Two papers from prosodylab have been accepted at Interspeech:
Wagner, Michael, Iturralde Zurita, Alvaro, and Zhang, Sijjia (in press). Parsing speech for grouping and prominence, and the typology of rhythm. Proceedings of Insterspeech in Brno, Czechia. [paper]
You can try out a version of the experiment yourself at the new prosodylab field station.
Humans appear to be wired to perceive acoustic events rhythmically. English speakers, for example, tend to perceive alternating short and long sounds as a series of binary groups with a final beat (iambs), and alternating soft and loud sounds as a series of trochees. This generalization, often called the ‘Iambic-trochaic Law’ (ITL), although viewed as an auditory universal by some, has been argued to be shaped by language experience. Earlier work on the ITL had a crucial limitation, in that it did not tease apart the percepts of grouping and prominence, which the notions of iamb and trochee inherently confound. We explore how intensity and duration relate to percepts of prominence and grouping in six languages (English, French, German, Japanese, Mandarin, and Spanish). The results show that the ITL is not universal, and that cue interpretation is shaped by language experience. However, there are also invariances: Duration appears relatively robust across languages as a cue to prominence (longer syllables are perceived as stressed), and intensity for grouping (louder syllables are perceived as initial). The results show the beginnings of a rhythmic typology based on how the dimensions of grouping and prominence are cued.
A paper about the *prosoBeast* annotation tool:
Gerazov Branislav and Michael Wagner (in press). ProsoBeast Prosody Annotation Tool. Proceedings of Insterspeech in Brno, Czechia. ArXiv e-prints. [paper][git]

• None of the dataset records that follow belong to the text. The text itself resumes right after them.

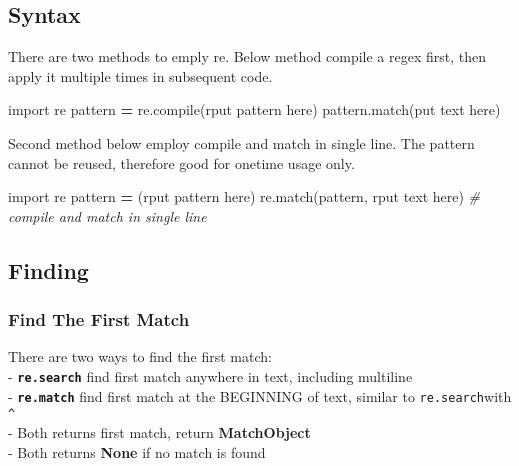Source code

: \documentclass[
]{book}
\newenvironment{Shaded}{\begin{snugshade}}{\end{snugshade}}
\newcommand{\BuiltInTok}[1]{#1}
\newcommand{\CommentTok}[1]{\textcolor[rgb]{0.37,0.37,0.37}{\textit{#1}}}
\newcommand{\ImportTok}[1]{#1}
\newcommand{\NormalTok}[1]{#1}
\newcommand{\OperatorTok}[1]{\textcolor[rgb]{0.43,0.43,0.43}{\textbf{#1}}}
\newcommand{\StringTok}[1]{\textcolor[rgb]{0.5,0.5,0.5}{#1}}
\newcommand{\VerbatimStringTok}[1]{\textcolor[rgb]{0.5,0.5,0.5}{#1}}
\begin{document}
\hypertarget{syntax}{%
\subsection{Syntax}\label{syntax}}

There are two methods to emply re. Below method compile a regex first, then apply it multiple times in subsequent code.

\begin{Shaded}
\begin{Highlighting}[]
\ImportTok{import}\NormalTok{ re}
\NormalTok{pattern }\OperatorTok{=}\NormalTok{ re.}\BuiltInTok{compile}\NormalTok{(}\VerbatimStringTok{r\textquotesingle{}put pattern here\textquotesingle{}}\NormalTok{)}
\NormalTok{pattern.match(}\StringTok{\textquotesingle{}put text here\textquotesingle{}}\NormalTok{)}
\end{Highlighting}
\end{Shaded}

Second method below employ compile and match in single line. The pattern cannot be reused, therefore good for onetime usage only.

\begin{Shaded}
\begin{Highlighting}[]
\ImportTok{import}\NormalTok{ re}
\NormalTok{pattern }\OperatorTok{=}\NormalTok{ (}\VerbatimStringTok{r\textquotesingle{}put pattern here\textquotesingle{}}\NormalTok{)}
\NormalTok{re.match(pattern, }\VerbatimStringTok{r\textquotesingle{}put text here\textquotesingle{}}\NormalTok{)  }\CommentTok{\# compile and match in single line}
\end{Highlighting}
\end{Shaded}

\hypertarget{finding}{%
\subsection{Finding}\label{finding}}

\hypertarget{find-the-first-match}{%
\subsubsection{Find The First Match}\label{find-the-first-match}}

There are two ways to find the first match:\\
- \textbf{\texttt{re.search}} find first match anywhere in text, including multiline\\
- \textbf{\texttt{re.match}} find first match at the BEGINNING of text, similar to \texttt{re.search}with \texttt{\^{}}\\
- Both returns first match, return \textbf{MatchObject}\\
- Both returns \textbf{None} if no match is found
\end{document}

The labelling of speech corpora is a laborious and time-consuming process. The ProsoBeast Annotation Tool seeks to ease and accelerate this process by providing an interactive 2D representation of the prosodic landscape of the data, in which contours are distributed based on their similarity. This interactive map allows the user to inspect and label the utterances. The tool integrates several state-of-the-art methods for dimensionality reduction and feature embedding, including variational autoencoders. The user can use these to find a good representation for their data. In addition, as most of these methods are stochastic, each can be used to generate an unlimited number of different prosodic maps. The web app then allows the user to seamlessly switch between these alternative representations in the annotation process. Experiments with a sample prosodically rich dataset have shown that the tool manages to find good representations of varied data and is helpful both for annotation and label correction. The tool is released as free software for use by the community.